From our modest beginnings in 1928 the club in its early years suffered some

lean times and several setbacks and if it wasn’t for the outstanding tenacity

of a small band of men headed by Bro. Robert the club might indeed have

folded. We owe so much to those men who laboured so hard in the early

days with precious little in the way of reward.


St. Marys contested their first senior chip final in 1937 but were beaten by

Wolfe tones. The following year they were back in the final again but were

beaten on a replay by then Louth kingpins Y Ireland’s. We reached the final

again in 1942 and the title was actually won on the field only to be lost in the

boardroom to an objection by opponents Gaels


However 1945 proved a milestone in the history of the club for that year an

amalgamation was formed with St. Dominick’s a club who at that time were

based in the north end of Ardee. The agreement for the amalgamation

basically was that the name St. Mary’s would be retained but the team would

play in the blue and white of the Dominick’s. The Mary’s original colours were

red and white hence the colour of our change strip to this day. This

amalgamation marked the beginning of the great years and this new St.

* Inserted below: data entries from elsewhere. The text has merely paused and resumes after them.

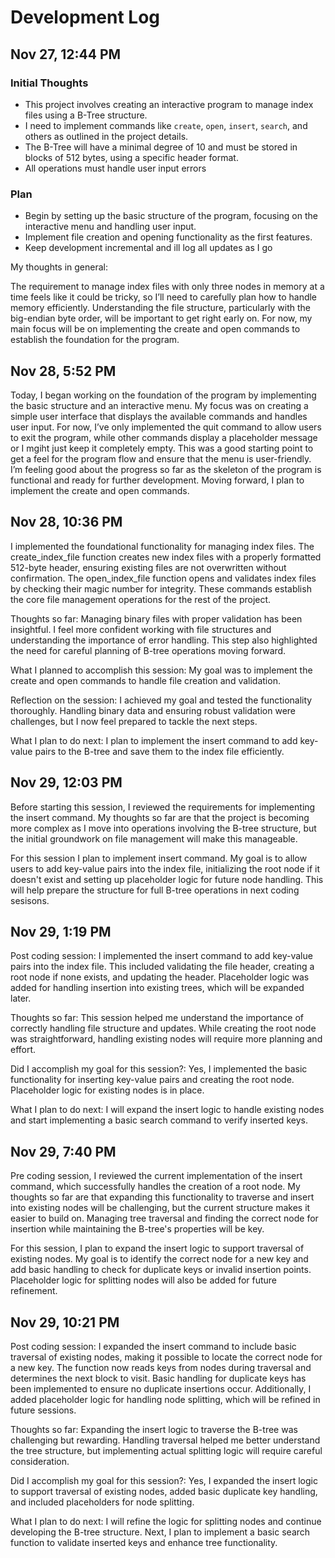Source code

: # Development Log

## Nov 27, 12:44 PM 
### Initial Thoughts  
- This project involves creating an interactive program to manage index files using a B-Tree structure.  
- I need to implement commands like `create`, `open`, `insert`, `search`, and others as outlined in the project details.  
- The B-Tree will have a minimal degree of 10 and must be stored in blocks of 512 bytes, using a specific header format.  
- All operations must handle user input errors 
### Plan  
- Begin by setting up the basic structure of the program, focusing on the interactive menu and handling user input.  
- Implement file creation and opening functionality as the first features.  
- Keep development incremental and ill log all updates as I go

My thoughts in general:

The requirement to manage index files with only three nodes in memory at a time feels like it could be tricky, so I’ll need to carefully plan how to handle memory efficiently. Understanding the file structure, particularly with the big-endian byte order, will be important to get right early on. For now, my main focus will be on implementing the create and open commands to establish the foundation for the program.


## Nov 28, 5:52 PM 

Today, I began working on the foundation of the program by implementing the basic structure and an interactive menu. My focus was on creating a simple user interface that displays the available commands and handles user input. For now, I’ve only implemented the quit command to allow users to exit the program, while other commands display a placeholder message or I mgiht just keep it completely empty. This was a good starting point to get a feel for the program flow and ensure that the menu is user-friendly. I’m feeling good about the progress so far as the skeleton of the program is functional and ready for further development. Moving forward, I plan to implement the create and open commands.

## Nov 28, 10:36 PM

I implemented the foundational functionality for managing index files. The create_index_file function creates new index files with a properly formatted 512-byte header, ensuring existing files are not overwritten without confirmation. The open_index_file function opens and validates index files by checking their magic number for integrity. These commands establish the core file management operations for the rest of the project.

Thoughts so far: Managing binary files with proper validation has been insightful. I feel more confident working with file structures and understanding the importance of error handling. This step also highlighted the need for careful planning of B-tree operations moving forward.

What I planned to accomplish this session: My goal was to implement the create and open commands to handle file creation and validation.

Reflection on the session: I achieved my goal and tested the functionality thoroughly. Handling binary data and ensuring robust validation were challenges, but I now feel prepared to tackle the next steps.

What I plan to do next: I plan to implement the insert command to add key-value pairs to the B-tree and save them to the index file efficiently.

## Nov 29, 12:03 PM


Before starting this session, I reviewed the requirements for implementing the insert command. My thoughts so far are that the project is becoming more complex as I move into operations involving the B-tree structure, but the initial groundwork on file management will make this manageable.  

For this session I plan to implement insert command. My goal is to allow users to add key-value pairs into the index file, initializing the root node if it doesn't exist and setting up placeholder logic for future node handling. This will help prepare the structure for full B-tree operations in next coding sesisons.

## Nov 29, 1:19 PM

Post coding session: I implemented the insert command to add key-value pairs into the index file. This included validating the file header, creating a root node if none exists, and updating the header. Placeholder logic was added for handling insertion into existing trees, which will be expanded later.

Thoughts so far: This session helped me understand the importance of correctly handling file structure and updates. While creating the root node was straightforward, handling existing nodes will require more planning and effort.

Did I accomplish my goal for this session?: Yes, I implemented the basic functionality for inserting key-value pairs and creating the root node. Placeholder logic for existing nodes is in place.

What I plan to do next: I will expand the insert logic to handle existing nodes and start implementing a basic search command to verify inserted keys.

## Nov 29, 7:40 PM

Pre coding session, I reviewed the current implementation of the insert command, which successfully handles the creation of a root node. My thoughts so far are that expanding this functionality to traverse and insert into existing nodes will be challenging, but the current structure makes it easier to build on. Managing tree traversal and finding the correct node for insertion while maintaining the B-tree's properties will be key.

For this session, I plan to expand the insert logic to support traversal of existing nodes. My goal is to identify the correct node for a new key and add basic handling to check for duplicate keys or invalid insertion points. Placeholder logic for splitting nodes will also be added for future refinement.


## Nov 29, 10:21 PM

Post coding session: I expanded the insert command to include basic traversal of existing nodes, making it possible to locate the correct node for a new key. The function now reads keys from nodes during traversal and determines the next block to visit. Basic handling for duplicate keys has been implemented to ensure no duplicate insertions occur. Additionally, I added placeholder logic for handling node splitting, which will be refined in future sessions.

Thoughts so far:
Expanding the insert logic to traverse the B-tree was challenging but rewarding. Handling traversal helped me better understand the tree structure, but implementing actual splitting logic will require careful consideration.

Did I accomplish my goal for this session?:
Yes, I expanded the insert logic to support traversal of existing nodes, added basic duplicate key handling, and included placeholders for node splitting.

What I plan to do next:
I will refine the logic for splitting nodes and continue developing the B-tree structure. Next, I plan to implement a basic search function to validate inserted keys and enhance tree functionality.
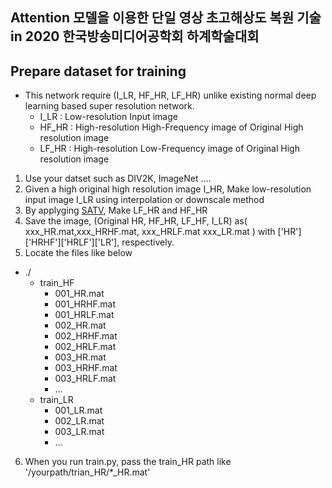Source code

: Attention 모델을 이용한 단일 영상 초고해상도 복원 기술 in 2020 한국방송미디어공학회 하계학술대회
-----

## Prepare dataset for training
  - This network require (I_LR, HF_HR, LF_HR) unlike existing normal deep learning based super resolution network.
    - I_LR : Low-resolution Input image
    - HF_HR : High-resolution High-Frequency image of Original High resolution image
    - LF_HR : High-resolution Low-Frequency image of Original High resolution image
  1. Use your datset such as DIV2K, ImageNet .... 
  2. Given a high original high resolution image I_HR, Make low-resolution input image I_LR using interpolation or downscale method
  3. By applyging [SATV](https://github.com/decpearl/satv), Make LF_HR and HF_HR
  4. Save the image, (Original HR, HF_HR, LF_HF, I_LR) as( xxx_HR.mat,xxx_HRHF.mat, xxx_HRLF.mat xxx_LR.mat ) with ['HR']['HRHF']['HRLF']['LR'], respectively.
  5. Locate the files like below
  - ./
    - train_HF
      - 001_HR.mat
      - 001_HRHF.mat
      - 001_HRLF.mat
      - 002_HR.mat
      - 002_HRHF.mat
      - 002_HRLF.mat
      - 003_HR.mat
      - 003_HRHF.mat
      - 003_HRLF.mat
      - ...
    - train_LR
      - 001_LR.mat
      - 002_LR.mat
      - 003_LR.mat      
      - ...
  6. When you run train.py, pass the train_HR path like '/yourpath/trian_HR/*_HR.mat'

Marys would soon developed into one of the most powerful units of the

association in Louth. For the following year 1946 St. Marys won the first of

ten senior cships beating y.Ireland’s by three points. This heralded in the

greatest era for the club for between 1946 and 1960 St. Mary’s won six senior

cships seven cardinal o Donnell cups and three old Gaels cups. It was no

coincidence that this also coincided with Louth’s best years as during this

period Louth won four Leinster senior cships and if course brought home the

Sam Maguire in that never to be forgotten year of 1957.st.Marys contributing

six players to the squad.


Also in 1945 just as the Mary’s were on the rise due to bad drainage they had

to sell their pitch Ferdia park which was located on the eastern end of old

Dawson’s demesne. Money was very scarce but due to facilities afforded

them by the ulster bank a site on the Dundalk road was purchased from Mr.

jas roe for £750. However soon afterwards a ten acre site on the Drogheda Road

was put on the market by Mrs. Elizabeth Casey, Mr. roe graciously

released the club from the former sale and Mrs. Caseys land was purchased

for the grand sum of £1000 with a further £160 going to the land commission.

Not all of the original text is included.